**Listed entries**
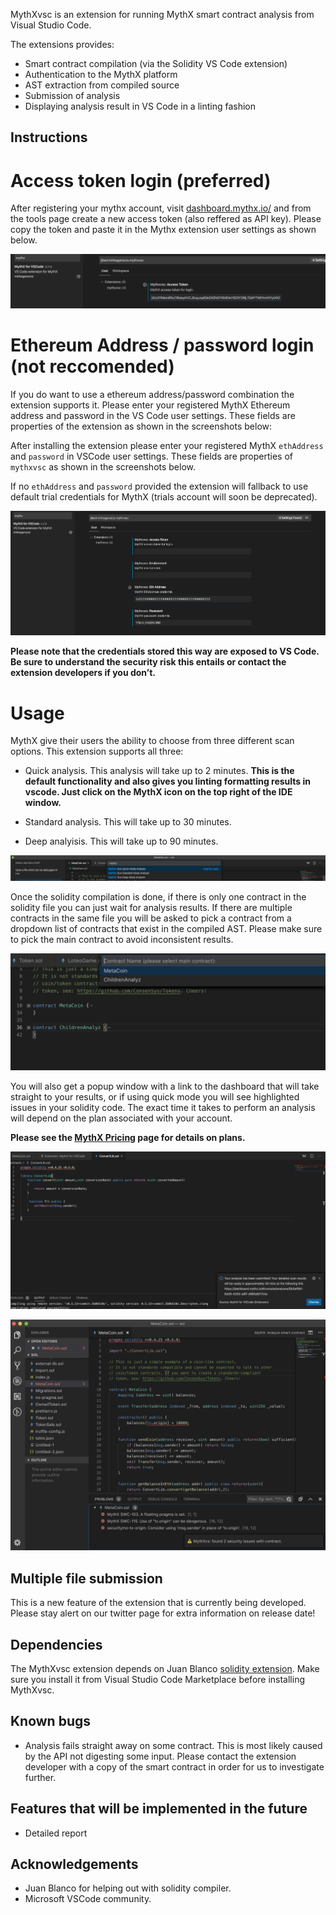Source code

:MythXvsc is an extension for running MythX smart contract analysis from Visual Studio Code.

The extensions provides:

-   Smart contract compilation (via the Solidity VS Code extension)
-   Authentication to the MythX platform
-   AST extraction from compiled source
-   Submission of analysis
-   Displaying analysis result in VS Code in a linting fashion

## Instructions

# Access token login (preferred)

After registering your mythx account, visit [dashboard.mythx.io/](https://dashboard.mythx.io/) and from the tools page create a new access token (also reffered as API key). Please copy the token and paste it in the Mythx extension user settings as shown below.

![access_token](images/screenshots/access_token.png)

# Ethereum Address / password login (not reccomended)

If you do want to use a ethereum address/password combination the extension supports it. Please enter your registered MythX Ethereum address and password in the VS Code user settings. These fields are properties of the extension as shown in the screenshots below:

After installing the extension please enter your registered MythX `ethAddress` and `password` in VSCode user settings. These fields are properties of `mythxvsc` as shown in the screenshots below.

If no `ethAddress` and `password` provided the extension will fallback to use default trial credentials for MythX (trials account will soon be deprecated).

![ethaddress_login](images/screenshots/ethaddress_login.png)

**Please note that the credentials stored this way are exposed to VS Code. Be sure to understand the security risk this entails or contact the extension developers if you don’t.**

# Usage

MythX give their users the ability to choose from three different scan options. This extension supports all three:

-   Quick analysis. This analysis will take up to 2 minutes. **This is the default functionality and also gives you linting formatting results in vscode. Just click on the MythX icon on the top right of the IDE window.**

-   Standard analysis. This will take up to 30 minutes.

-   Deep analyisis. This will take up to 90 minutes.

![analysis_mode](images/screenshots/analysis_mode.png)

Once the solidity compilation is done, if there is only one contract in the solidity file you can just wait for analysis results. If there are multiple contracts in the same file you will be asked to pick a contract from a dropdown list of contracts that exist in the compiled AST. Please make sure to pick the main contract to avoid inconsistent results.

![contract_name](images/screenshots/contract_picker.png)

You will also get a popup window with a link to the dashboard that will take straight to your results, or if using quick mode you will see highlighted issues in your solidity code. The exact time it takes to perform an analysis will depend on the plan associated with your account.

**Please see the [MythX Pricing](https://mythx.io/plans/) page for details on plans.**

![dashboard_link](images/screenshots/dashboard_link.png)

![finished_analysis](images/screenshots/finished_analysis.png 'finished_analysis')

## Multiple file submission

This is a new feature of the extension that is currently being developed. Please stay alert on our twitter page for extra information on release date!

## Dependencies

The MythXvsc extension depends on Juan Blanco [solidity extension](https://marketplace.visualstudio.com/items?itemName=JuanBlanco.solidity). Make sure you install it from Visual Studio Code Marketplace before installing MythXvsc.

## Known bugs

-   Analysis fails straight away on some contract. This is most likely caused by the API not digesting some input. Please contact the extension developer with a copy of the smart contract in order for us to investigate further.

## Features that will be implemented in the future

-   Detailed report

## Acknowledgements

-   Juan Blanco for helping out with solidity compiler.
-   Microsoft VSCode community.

==

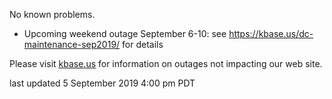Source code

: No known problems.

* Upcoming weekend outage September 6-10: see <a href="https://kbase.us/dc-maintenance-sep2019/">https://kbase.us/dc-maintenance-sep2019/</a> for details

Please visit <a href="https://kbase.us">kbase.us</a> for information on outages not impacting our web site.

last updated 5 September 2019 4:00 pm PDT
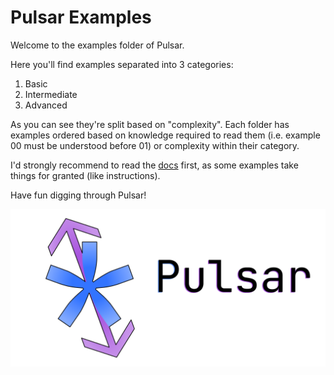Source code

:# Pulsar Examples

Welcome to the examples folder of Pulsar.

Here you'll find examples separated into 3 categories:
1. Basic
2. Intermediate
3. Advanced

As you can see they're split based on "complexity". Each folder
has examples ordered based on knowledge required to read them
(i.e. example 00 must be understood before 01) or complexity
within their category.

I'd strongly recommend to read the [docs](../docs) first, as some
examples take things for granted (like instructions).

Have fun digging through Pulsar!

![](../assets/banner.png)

**Your instructions**
Lines holding the word "Visual" in the entries above are the ones to pull out. Copy them all.

**Solution for this problem**
:MythXvsc is an extension for running MythX smart contract analysis from Visual Studio Code.
The MythXvsc extension depends on Juan Blanco [solidity extension](https://marketplace.visualstudio.com/items?itemName=JuanBlanco.solidity). Make sure you install it from Visual Studio Code Marketplace before installing MythXvsc.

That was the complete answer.